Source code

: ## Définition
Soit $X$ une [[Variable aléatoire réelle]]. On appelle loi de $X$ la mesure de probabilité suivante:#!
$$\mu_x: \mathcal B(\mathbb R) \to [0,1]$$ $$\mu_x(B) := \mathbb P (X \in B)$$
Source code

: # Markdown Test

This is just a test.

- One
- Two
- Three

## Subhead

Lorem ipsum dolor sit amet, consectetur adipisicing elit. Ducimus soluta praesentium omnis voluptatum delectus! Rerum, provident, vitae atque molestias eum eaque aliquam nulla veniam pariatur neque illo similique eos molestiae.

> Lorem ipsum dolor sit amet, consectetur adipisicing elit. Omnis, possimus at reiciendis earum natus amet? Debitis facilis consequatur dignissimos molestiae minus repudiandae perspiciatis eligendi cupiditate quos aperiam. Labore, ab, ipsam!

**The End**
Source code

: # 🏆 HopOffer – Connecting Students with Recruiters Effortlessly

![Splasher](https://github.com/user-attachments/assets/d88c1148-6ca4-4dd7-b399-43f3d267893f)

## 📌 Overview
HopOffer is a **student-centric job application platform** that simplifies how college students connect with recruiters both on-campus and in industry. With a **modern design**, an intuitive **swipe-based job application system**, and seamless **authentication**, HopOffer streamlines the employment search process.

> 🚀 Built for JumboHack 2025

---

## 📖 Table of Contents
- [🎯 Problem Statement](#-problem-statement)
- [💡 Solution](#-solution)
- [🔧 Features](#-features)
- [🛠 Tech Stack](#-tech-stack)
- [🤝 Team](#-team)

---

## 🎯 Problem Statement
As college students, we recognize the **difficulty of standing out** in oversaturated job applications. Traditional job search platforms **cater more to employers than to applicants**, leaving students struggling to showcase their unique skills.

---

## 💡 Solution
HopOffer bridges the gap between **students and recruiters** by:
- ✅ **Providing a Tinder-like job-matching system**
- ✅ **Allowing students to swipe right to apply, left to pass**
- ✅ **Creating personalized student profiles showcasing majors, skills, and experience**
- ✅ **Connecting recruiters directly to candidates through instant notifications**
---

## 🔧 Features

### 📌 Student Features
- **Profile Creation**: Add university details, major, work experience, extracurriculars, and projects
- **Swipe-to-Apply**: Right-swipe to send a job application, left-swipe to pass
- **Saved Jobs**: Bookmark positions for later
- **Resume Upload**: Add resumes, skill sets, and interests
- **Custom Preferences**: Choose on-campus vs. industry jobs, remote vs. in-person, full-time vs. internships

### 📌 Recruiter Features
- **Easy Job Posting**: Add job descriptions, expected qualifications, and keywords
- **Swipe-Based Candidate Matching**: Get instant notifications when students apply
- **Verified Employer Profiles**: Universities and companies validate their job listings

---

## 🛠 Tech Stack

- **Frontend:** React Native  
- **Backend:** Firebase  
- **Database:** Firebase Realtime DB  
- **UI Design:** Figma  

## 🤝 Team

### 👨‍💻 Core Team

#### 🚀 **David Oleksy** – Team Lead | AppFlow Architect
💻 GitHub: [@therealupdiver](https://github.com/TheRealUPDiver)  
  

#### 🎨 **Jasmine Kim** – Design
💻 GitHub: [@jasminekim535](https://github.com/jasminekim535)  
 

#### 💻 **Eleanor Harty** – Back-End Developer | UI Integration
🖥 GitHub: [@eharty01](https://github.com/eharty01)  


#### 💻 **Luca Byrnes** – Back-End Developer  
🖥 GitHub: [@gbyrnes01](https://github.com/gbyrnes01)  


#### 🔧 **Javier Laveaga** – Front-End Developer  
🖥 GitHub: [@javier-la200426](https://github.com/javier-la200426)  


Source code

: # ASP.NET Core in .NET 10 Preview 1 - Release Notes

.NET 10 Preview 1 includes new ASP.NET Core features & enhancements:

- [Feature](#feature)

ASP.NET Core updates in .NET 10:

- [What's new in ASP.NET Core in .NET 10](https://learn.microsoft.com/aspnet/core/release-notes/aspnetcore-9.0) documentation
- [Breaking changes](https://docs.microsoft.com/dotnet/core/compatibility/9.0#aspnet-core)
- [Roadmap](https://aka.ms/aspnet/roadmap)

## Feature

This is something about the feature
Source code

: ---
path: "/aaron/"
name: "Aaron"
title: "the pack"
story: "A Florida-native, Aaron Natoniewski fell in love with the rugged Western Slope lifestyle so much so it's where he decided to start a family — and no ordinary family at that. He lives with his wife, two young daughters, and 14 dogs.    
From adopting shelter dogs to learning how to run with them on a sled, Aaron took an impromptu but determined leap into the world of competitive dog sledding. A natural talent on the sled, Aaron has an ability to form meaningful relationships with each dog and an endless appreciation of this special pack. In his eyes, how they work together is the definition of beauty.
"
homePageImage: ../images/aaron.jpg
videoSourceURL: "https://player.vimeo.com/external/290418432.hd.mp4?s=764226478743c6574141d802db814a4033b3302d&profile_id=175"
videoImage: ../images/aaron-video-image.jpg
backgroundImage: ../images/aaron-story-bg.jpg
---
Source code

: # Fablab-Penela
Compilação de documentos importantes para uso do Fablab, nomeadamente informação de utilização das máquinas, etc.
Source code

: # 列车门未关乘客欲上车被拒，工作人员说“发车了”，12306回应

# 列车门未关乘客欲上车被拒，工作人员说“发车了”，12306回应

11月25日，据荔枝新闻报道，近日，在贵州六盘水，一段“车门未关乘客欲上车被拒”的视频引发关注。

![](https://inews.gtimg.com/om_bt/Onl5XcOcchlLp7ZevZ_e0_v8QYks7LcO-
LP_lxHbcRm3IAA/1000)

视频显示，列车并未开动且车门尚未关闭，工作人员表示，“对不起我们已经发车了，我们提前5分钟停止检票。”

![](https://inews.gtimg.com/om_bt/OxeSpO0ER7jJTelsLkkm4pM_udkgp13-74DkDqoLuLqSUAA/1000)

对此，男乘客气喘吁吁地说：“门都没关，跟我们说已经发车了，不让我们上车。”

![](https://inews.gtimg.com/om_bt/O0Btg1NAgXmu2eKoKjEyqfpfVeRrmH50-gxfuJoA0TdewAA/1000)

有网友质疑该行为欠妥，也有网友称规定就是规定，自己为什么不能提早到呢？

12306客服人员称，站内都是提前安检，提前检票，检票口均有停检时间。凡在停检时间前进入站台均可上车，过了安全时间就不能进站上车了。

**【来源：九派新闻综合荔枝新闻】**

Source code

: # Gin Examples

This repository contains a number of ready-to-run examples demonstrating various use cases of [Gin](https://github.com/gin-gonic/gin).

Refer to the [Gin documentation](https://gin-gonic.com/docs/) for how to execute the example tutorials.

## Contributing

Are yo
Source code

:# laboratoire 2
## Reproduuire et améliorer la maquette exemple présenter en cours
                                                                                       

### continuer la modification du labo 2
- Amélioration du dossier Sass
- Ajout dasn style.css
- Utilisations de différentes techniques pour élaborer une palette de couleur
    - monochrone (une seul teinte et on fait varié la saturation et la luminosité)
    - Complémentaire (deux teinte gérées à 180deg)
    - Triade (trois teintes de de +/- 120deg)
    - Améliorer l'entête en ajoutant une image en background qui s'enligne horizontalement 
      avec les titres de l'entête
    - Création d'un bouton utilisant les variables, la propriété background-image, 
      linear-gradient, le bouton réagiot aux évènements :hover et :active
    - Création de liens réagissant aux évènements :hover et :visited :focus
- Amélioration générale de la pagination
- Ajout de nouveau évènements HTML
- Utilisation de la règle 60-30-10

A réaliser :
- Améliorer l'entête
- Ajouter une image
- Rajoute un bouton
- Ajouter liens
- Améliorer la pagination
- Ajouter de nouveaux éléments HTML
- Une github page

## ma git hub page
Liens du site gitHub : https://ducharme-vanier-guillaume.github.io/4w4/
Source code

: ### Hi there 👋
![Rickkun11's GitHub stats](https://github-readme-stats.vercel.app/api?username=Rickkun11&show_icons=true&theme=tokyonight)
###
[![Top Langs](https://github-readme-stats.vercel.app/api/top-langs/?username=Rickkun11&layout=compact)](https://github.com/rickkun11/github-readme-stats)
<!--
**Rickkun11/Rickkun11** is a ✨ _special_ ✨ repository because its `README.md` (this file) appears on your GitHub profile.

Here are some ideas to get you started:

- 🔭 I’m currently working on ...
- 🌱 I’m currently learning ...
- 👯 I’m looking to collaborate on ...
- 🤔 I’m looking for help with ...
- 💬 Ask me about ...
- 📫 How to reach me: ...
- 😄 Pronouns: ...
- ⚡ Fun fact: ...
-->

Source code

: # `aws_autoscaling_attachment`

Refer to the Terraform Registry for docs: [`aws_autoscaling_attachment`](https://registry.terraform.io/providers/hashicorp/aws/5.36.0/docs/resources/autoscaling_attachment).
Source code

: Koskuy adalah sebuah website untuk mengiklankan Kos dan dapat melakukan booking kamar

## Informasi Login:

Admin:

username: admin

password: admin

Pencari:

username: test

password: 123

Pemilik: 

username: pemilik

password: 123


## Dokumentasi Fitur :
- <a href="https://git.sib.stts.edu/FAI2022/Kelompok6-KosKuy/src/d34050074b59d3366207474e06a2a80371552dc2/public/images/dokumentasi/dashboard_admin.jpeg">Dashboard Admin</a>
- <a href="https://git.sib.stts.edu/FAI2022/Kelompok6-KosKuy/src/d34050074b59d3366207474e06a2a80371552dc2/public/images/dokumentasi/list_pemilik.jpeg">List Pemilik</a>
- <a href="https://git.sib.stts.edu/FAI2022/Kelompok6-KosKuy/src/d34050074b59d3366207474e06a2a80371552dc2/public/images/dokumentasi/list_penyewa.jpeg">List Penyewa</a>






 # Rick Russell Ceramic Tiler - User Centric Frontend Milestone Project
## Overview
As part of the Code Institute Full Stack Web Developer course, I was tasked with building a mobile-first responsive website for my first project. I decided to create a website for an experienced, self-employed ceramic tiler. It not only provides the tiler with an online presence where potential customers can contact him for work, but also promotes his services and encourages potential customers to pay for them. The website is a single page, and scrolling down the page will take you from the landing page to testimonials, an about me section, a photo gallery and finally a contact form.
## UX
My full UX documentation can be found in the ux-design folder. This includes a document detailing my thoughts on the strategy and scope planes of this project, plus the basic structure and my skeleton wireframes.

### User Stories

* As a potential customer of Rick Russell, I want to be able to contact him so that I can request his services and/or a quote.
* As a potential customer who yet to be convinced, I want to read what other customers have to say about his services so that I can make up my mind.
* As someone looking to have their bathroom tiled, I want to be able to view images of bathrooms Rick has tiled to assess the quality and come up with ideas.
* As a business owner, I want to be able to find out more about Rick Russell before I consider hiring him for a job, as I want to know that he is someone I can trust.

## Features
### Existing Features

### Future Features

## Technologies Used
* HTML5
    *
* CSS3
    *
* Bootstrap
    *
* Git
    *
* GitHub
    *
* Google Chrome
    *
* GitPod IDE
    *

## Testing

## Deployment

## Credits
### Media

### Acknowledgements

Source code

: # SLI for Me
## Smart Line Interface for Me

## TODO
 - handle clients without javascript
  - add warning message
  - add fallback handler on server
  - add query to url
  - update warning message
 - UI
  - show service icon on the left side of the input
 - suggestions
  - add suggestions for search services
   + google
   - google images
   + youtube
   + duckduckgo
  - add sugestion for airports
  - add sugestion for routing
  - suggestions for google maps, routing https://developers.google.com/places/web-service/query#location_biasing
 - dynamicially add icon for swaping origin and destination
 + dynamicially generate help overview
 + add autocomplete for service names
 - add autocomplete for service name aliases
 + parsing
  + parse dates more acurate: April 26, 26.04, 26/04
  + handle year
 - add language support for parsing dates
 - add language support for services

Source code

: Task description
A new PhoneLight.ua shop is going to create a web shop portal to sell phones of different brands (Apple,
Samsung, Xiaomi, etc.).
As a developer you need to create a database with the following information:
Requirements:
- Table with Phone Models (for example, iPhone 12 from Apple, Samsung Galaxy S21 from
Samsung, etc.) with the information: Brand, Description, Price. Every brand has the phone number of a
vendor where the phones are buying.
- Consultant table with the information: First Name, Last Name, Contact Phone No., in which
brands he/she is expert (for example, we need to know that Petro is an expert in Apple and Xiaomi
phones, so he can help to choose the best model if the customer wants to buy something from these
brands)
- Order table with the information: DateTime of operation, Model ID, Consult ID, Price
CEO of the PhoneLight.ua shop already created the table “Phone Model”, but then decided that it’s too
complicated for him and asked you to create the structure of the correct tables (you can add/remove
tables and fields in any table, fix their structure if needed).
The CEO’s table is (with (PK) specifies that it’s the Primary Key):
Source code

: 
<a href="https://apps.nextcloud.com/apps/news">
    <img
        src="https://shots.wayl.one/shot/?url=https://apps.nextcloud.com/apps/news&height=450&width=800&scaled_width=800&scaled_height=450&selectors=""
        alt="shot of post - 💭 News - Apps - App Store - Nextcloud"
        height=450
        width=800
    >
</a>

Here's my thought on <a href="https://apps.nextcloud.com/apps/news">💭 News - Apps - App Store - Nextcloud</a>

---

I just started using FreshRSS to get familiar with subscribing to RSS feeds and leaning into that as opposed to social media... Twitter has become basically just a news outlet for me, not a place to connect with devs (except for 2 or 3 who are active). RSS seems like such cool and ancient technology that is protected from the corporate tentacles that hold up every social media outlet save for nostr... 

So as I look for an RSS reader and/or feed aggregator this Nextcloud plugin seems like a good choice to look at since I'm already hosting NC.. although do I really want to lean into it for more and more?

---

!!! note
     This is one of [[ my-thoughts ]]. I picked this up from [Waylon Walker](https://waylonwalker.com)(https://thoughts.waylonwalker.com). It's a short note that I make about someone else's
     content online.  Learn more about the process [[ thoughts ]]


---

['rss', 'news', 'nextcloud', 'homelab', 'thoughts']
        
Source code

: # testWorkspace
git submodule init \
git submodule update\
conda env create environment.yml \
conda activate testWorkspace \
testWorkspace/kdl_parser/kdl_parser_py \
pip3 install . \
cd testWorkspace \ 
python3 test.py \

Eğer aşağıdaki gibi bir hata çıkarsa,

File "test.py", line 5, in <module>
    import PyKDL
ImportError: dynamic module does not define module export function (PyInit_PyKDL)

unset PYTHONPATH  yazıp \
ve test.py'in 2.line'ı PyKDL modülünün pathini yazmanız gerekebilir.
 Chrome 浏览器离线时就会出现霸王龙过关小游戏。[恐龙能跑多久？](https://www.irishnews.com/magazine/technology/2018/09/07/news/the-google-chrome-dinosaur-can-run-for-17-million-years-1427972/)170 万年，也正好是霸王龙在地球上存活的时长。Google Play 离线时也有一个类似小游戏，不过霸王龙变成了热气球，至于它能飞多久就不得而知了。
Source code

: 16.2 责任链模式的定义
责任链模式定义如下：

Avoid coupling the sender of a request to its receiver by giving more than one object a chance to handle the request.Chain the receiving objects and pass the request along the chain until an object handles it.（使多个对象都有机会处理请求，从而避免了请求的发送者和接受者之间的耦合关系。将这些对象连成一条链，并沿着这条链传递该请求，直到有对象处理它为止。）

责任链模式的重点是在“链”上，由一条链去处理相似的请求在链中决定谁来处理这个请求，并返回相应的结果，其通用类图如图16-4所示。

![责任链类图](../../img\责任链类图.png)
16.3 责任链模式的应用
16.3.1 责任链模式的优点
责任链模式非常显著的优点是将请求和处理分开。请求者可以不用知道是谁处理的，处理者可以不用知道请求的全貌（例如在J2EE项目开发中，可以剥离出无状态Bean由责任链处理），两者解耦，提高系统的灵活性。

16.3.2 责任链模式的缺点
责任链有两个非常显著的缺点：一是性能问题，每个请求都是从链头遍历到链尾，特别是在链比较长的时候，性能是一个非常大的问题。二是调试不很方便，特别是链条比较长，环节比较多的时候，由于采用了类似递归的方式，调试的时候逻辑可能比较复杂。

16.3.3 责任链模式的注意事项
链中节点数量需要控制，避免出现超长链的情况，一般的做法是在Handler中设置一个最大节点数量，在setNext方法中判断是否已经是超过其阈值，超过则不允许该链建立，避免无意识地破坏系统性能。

▶ Problem details:
Could you restate, word for word, the lines above from the one with "- Rajoute un bouton" to the one with "## Overview", both included?

▶ Expected output:
- Rajoute un bouton
- Ajouter liens
- Améliorer la pagination
- Ajouter de nouveaux éléments HTML
- Une github page

## ma git hub page
Liens du site gitHub : https://ducharme-vanier-guillaume.github.io/4w4/
Source code

: ### Hi there 👋
![Rickkun11's GitHub stats](https://github-readme-stats.vercel.app/api?username=Rickkun11&show_icons=true&theme=tokyonight)
###
[![Top Langs](https://github-readme-stats.vercel.app/api/top-langs/?username=Rickkun11&layout=compact)](https://github.com/rickkun11/github-readme-stats)
<!--
**Rickkun11/Rickkun11** is a ✨ _special_ ✨ repository because its `README.md` (this file) appears on your GitHub profile.

Here are some ideas to get you started:

- 🔭 I’m currently working on ...
- 🌱 I’m currently learning ...
- 👯 I’m looking to collaborate on ...
- 🤔 I’m looking for help with ...
- 💬 Ask me about ...
- 📫 How to reach me: ...
- 😄 Pronouns: ...
- ⚡ Fun fact: ...
-->

Source code

: # `aws_autoscaling_attachment`

Refer to the Terraform Registry for docs: [`aws_autoscaling_attachment`](https://registry.terraform.io/providers/hashicorp/aws/5.36.0/docs/resources/autoscaling_attachment).
Source code

: Koskuy adalah sebuah website untuk mengiklankan Kos dan dapat melakukan booking kamar

## Informasi Login:

Admin:

username: admin

password: admin

Pencari:

username: test

password: 123

Pemilik: 

username: pemilik

password: 123


## Dokumentasi Fitur :
- <a href="https://git.sib.stts.edu/FAI2022/Kelompok6-KosKuy/src/d34050074b59d3366207474e06a2a80371552dc2/public/images/dokumentasi/dashboard_admin.jpeg">Dashboard Admin</a>
- <a href="https://git.sib.stts.edu/FAI2022/Kelompok6-KosKuy/src/d34050074b59d3366207474e06a2a80371552dc2/public/images/dokumentasi/list_pemilik.jpeg">List Pemilik</a>
- <a href="https://git.sib.stts.edu/FAI2022/Kelompok6-KosKuy/src/d34050074b59d3366207474e06a2a80371552dc2/public/images/dokumentasi/list_penyewa.jpeg">List Penyewa</a>






 # Rick Russell Ceramic Tiler - User Centric Frontend Milestone Project
## Overview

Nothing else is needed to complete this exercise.